Supplied data: Begin

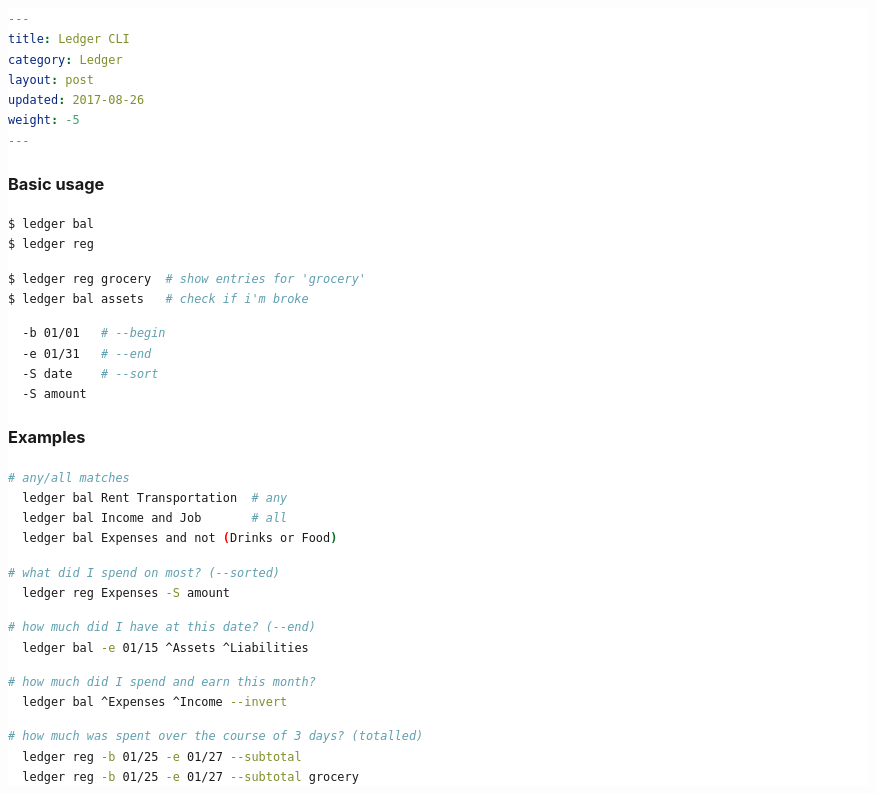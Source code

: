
 ```yaml
---
title: Ledger CLI
category: Ledger
layout: post
updated: 2017-08-26
weight: -5
---
```


### Basic usage

```bash
$ ledger bal
$ ledger reg
```

```bash
$ ledger reg grocery  # show entries for 'grocery'
$ ledger bal assets   # check if i'm broke
```

```bash
  -b 01/01   # --begin
  -e 01/31   # --end
  -S date    # --sort
  -S amount
```

### Examples

```bash
# any/all matches
  ledger bal Rent Transportation  # any
  ledger bal Income and Job       # all
  ledger bal Expenses and not (Drinks or Food)
```

```bash
# what did I spend on most? (--sorted)
  ledger reg Expenses -S amount
```

```bash
# how much did I have at this date? (--end)
  ledger bal -e 01/15 ^Assets ^Liabilities
```

```bash
# how much did I spend and earn this month?
  ledger bal ^Expenses ^Income --invert
```

```bash
# how much was spent over the course of 3 days? (totalled)
  ledger reg -b 01/25 -e 01/27 --subtotal
  ledger reg -b 01/25 -e 01/27 --subtotal grocery
```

Supplied data: End

- [Your assignment]
Search the entries above for the string "this". Copy each line that holds it.

- [Exercise result]
# how much did I have at this date? (--end)
# how much did I spend and earn this month?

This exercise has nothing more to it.